Cannibals, Christians, and the Ethnographic Imagination: Montaigne and his Contemporaries

 

Columbus never realized he was in a New World, but the Caribbean presented him with strikingly new cultures where one of his Arawak informants confirmed to him that the Caribs [or “Canibs”] were anthropophages – eaters of human flesh. Over the next few centuries cannibalism would become one of the defining traits or representations of the “barbarism” of many of the peoples of the New World and, therefore, of the presumed superiority of European cultures as they took possession of the recently discovered continents. Yet the great French humanist Michel de Montaigne famously questioned this claim to cultural superiority in his Essays (1580).
Martin’s talk will explore Montaigne’s critique of his European contemporaries within the broader context of the fashioning of an early modern ethnography of the cannibal through the writings of a number of French, Spanish, Portuguese, and German travelers to the New World.

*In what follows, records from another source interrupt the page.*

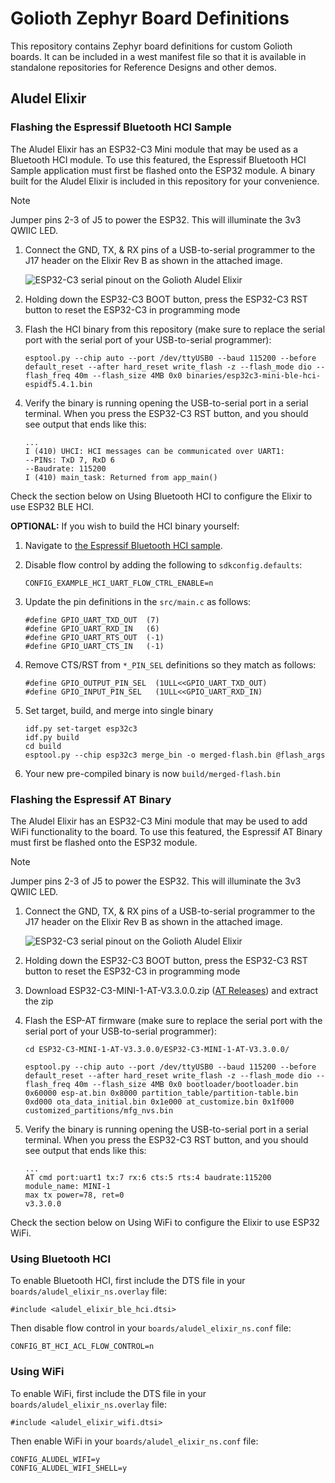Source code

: # Golioth Zephyr Board Definitions

This repository contains Zephyr board definitions for custom Golioth boards. It
can be included in a west manifest file so that it is available in standalone
repositories for Reference Designs and other demos.

## Aludel Elixir

### Flashing the Espressif Bluetooth HCI Sample

The Aludel Elixir has an ESP32-C3 Mini module that may be used as a Bluetooth HCI module. To use
this featured, the Espressif Bluetooth HCI Sample application must first be flashed onto the ESP32
module. A binary built for the Aludel Elixir is included in this repository for your convenience.

> [!NOTE]
> Jumper pins 2-3 of J5 to power the ESP32. This will illuminate the 3v3 QWIIC LED.

1. Connect the GND, TX, & RX pins of a USB-to-serial programmer to the J17 header on the Elixir Rev
   B as shown in the attached image.

   ![ESP32-C3 serial pinout on the Golioth Aludel
   Elixir](images/aludel_elixir_esp32_programming_header.png)

2. Holding down the ESP32-C3 BOOT button, press the ESP32-C3 RST button to reset the ESP32-C3 in
   programming mode
4. Flash the HCI binary from this repository (make sure to replace the serial port with the serial
   port of your USB-to-serial programmer):

   ```
   esptool.py --chip auto --port /dev/ttyUSB0 --baud 115200 --before default_reset --after hard_reset write_flash -z --flash_mode dio --flash_freq 40m --flash_size 4MB 0x0 binaries/esp32c3-mini-ble-hci-espidf5.4.1.bin
   ```

5. Verify the binary is running opening the USB-to-serial port in a serial terminal. When you press
   the ESP32-C3 RST button, and you should see output that ends like this:

   ```
   ...
   I (410) UHCI: HCI messages can be communicated over UART1:
   --PINs: TxD 7, RxD 6
   --Baudrate: 115200
   I (410) main_task: Returned from app_main()
   ```

Check the section below on Using Bluetooth HCI to configure the Elixir to use ESP32 BLE HCI.

**OPTIONAL:** If you wish to build the HCI binary yourself:

1. Navigate to [the Espressif Bluetooth HCI
   sample](https://github.com/espressif/esp-idf/tree/master/examples/bluetooth/hci/controller_hci_uart_esp32c3_and_esp32s3).
2. Disable flow control by adding the following to `sdkconfig.defaults`:

    ```
    CONFIG_EXAMPLE_HCI_UART_FLOW_CTRL_ENABLE=n
    ```
3. Update the pin definitions in the `src/main.c` as follows:

    ```
    #define GPIO_UART_TXD_OUT  (7)
    #define GPIO_UART_RXD_IN   (6)
    #define GPIO_UART_RTS_OUT  (-1)
    #define GPIO_UART_CTS_IN   (-1)
    ```

4. Remove CTS/RST from `*_PIN_SEL` definitions so they match as follows:

   ```
   #define GPIO_OUTPUT_PIN_SEL  (1ULL<<GPIO_UART_TXD_OUT)
   #define GPIO_INPUT_PIN_SEL   (1ULL<<GPIO_UART_RXD_IN)
   ```

6. Set target, build, and merge into single binary

    ```
    idf.py set-target esp32c3
    idf.py build
    cd build
    esptool.py --chip esp32c3 merge_bin -o merged-flash.bin @flash_args
    ```

5. Your new pre-compiled binary is now `build/merged-flash.bin`

### Flashing the Espressif AT Binary

The Aludel Elixir has an ESP32-C3 Mini module that may be used to add WiFi functionality to the
board. To use this featured, the Espressif AT Binary must first be flashed onto the ESP32 module.

> [!NOTE]
> Jumper pins 2-3 of J5 to power the ESP32. This will illuminate the 3v3 QWIIC LED.

1. Connect the GND, TX, & RX pins of a USB-to-serial programmer to the J17 header on the Elixir Rev
   B as shown in the attached image.

   ![ESP32-C3 serial pinout on the Golioth Aludel
   Elixir](images/aludel_elixir_esp32_programming_header.png)

2. Holding down the ESP32-C3 BOOT button, press the ESP32-C3 RST button to reset the ESP32-C3 in
   programming mode
3. Download ESP32-C3-MINI-1-AT-V3.3.0.0.zip ([AT
   Releases](https://docs.espressif.com/projects/esp-at/en/latest/esp32c3/AT_Binary_Lists/esp_at_binaries.html))
   and extract the zip
4. Flash the ESP-AT firmware (make sure to replace the serial port with the serial port of your
   USB-to-serial programmer):

   ```
   cd ESP32-C3-MINI-1-AT-V3.3.0.0/ESP32-C3-MINI-1-AT-V3.3.0.0/

   esptool.py --chip auto --port /dev/ttyUSB0 --baud 115200 --before default_reset --after hard_reset write_flash -z --flash_mode dio --flash_freq 40m --flash_size 4MB 0x0 bootloader/bootloader.bin 0x60000 esp-at.bin 0x8000 partition_table/partition-table.bin 0xd000 ota_data_initial.bin 0x1e000 at_customize.bin 0x1f000 customized_partitions/mfg_nvs.bin
   ```

5. Verify the binary is running opening the USB-to-serial port in a serial terminal. When you press
   the ESP32-C3 RST button, and you should see output that ends like this:

   ```
   ...
   AT cmd port:uart1 tx:7 rx:6 cts:5 rts:4 baudrate:115200
   module_name: MINI-1
   max tx power=78, ret=0
   v3.3.0.0
   ```

Check the section below on Using WiFi to configure the Elixir to use ESP32 WiFi.

### Using Bluetooth HCI

To enable Bluetooth HCI, first include the DTS file in your `boards/aludel_elixir_ns.overlay` file:

```
#include <aludel_elixir_ble_hci.dtsi>
```

Then disable flow control in your `boards/aludel_elixir_ns.conf` file:

```
CONFIG_BT_HCI_ACL_FLOW_CONTROL=n
```

### Using WiFi

To enable WiFi, first include the DTS file in your `boards/aludel_elixir_ns.overlay` file:

```
#include <aludel_elixir_wifi.dtsi>
```

Then enable WiFi in your `boards/aludel_elixir_ns.conf` file:

```
CONFIG_ALUDEL_WIFI=y
CONFIG_ALUDEL_WIFI_SHELL=y
```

Real or imagined, the European encounter with cannibalism played a major role in the shaping of what we might call the ethnographic imagination of early modern Europe.

 

John Jeffries Martin is chair of the department of history at Duke University, and the author of studies on the Renaissance period (Venice’s Hidden Enemies: Italian Heretics in a Renaissance City,1993; Myths of Renaissance Individualism, 2004). This year, he is a visiting scholar at Venice International University, where he hopes to complete a new book Crossing the Boundaries of Hercules: How The Modern World Was Made; Europe, 1492-1815, a work that explores real and imagined “crossings” in the reshaping of European culture in these centuries. Martin also has a keen interest in the history of torture, a topic he is pursuing through a study of Francesco Casoni, a provincial intellectual, whose writings on evidence and the art of conjecture did much to undermine the need for the use of torture in the courts of Europe in the early modern period. Currently Martin serves on the board of editors of the American Historical Review and is, with Richard Newhauser, editor of the series Vices & Virtues for Yale University Press.